__Required work__: Look through the entries for the string "Intelligence", and copy each line that holds it.

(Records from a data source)
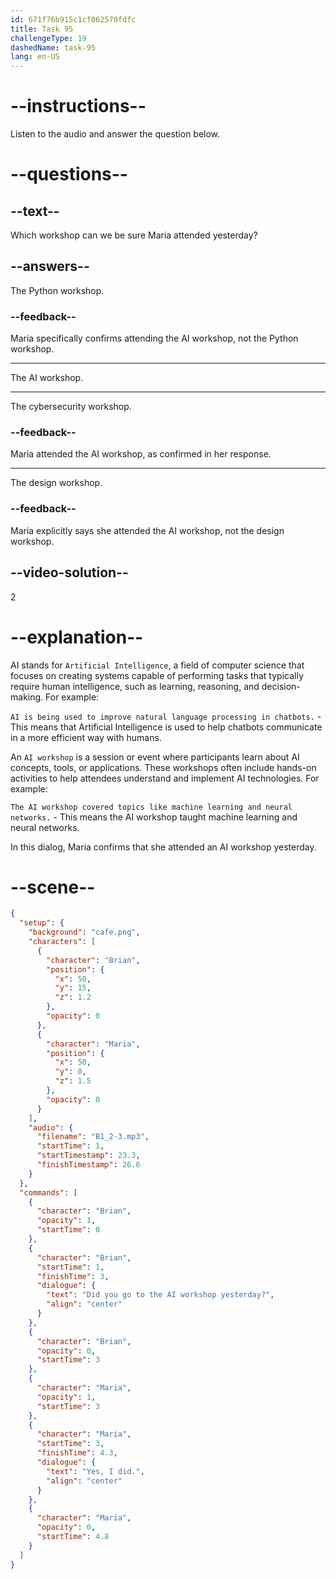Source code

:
 ```yaml
---
id: 671f76b915c1cf062570fdfc
title: Task 95
challengeType: 19
dashedName: task-95
lang: en-US
---
```


<!-- (Audio) Brian: Did you go to the AI workshop yesterday? Maria: Yes, I did. -->

# --instructions--

Listen to the audio and answer the question below.

# --questions--

## --text--

Which workshop can we be sure Maria attended yesterday?

## --answers--

The Python workshop.

### --feedback--

Maria specifically confirms attending the AI workshop, not the Python workshop.

---

The AI workshop.

---

The cybersecurity workshop.

### --feedback--

Maria attended the AI workshop, as confirmed in her response.

---

The design workshop.

### --feedback--

Maria explicitly says she attended the AI workshop, not the design workshop.

## --video-solution--

2

# --explanation--

AI stands for `Artificial Intelligence`, a field of computer science that focuses on creating systems capable of performing tasks that typically require human intelligence, such as learning, reasoning, and decision-making. For example: 

`AI is being used to improve natural language processing in chatbots.` - This means that Artificial Intelligence is used to help chatbots communicate in a more efficient way with humans.

An `AI workshop` is a session or event where participants learn about AI concepts, tools, or applications. These workshops often include hands-on activities to help attendees understand and implement AI technologies. For example: 

`The AI workshop covered topics like machine learning and neural networks.` - This means the AI workshop taught machine learning and neural networks.

In this dialog, Maria confirms that she attended an AI workshop yesterday.

# --scene--

```json
{
  "setup": {
    "background": "cafe.png",
    "characters": [
      {
        "character": "Brian",
        "position": {
          "x": 50,
          "y": 15,
          "z": 1.2
        },
        "opacity": 0
      },
      {
        "character": "Maria",
        "position": {
          "x": 50,
          "y": 0,
          "z": 1.5
        },
        "opacity": 0
      }
    ],
    "audio": {
      "filename": "B1_2-3.mp3",
      "startTime": 1,
      "startTimestamp": 23.3,
      "finishTimestamp": 26.6
    }
  },
  "commands": [
    {
      "character": "Brian",
      "opacity": 1,
      "startTime": 0
    },
    {
      "character": "Brian",
      "startTime": 1,
      "finishTime": 3,
      "dialogue": {
        "text": "Did you go to the AI workshop yesterday?",
        "align": "center"
      }
    },
    {
      "character": "Brian",
      "opacity": 0,
      "startTime": 3
    },
    {
      "character": "Maria",
      "opacity": 1,
      "startTime": 3
    },
    {
      "character": "Maria",
      "startTime": 3,
      "finishTime": 4.3,
      "dialogue": {
        "text": "Yes, I did.",
        "align": "center"
      }
    },
    {
      "character": "Maria",
      "opacity": 0,
      "startTime": 4.8
    }
  ]
}
```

__Finished task__:
AI stands for `Artificial Intelligence`, a field of computer science that focuses on creating systems capable of performing tasks that typically require human intelligence, such as learning, reasoning, and decision-making. For example: 
`AI is being used to improve natural language processing in chatbots.` - This means that Artificial Intelligence is used to help chatbots communicate in a more efficient way with humans.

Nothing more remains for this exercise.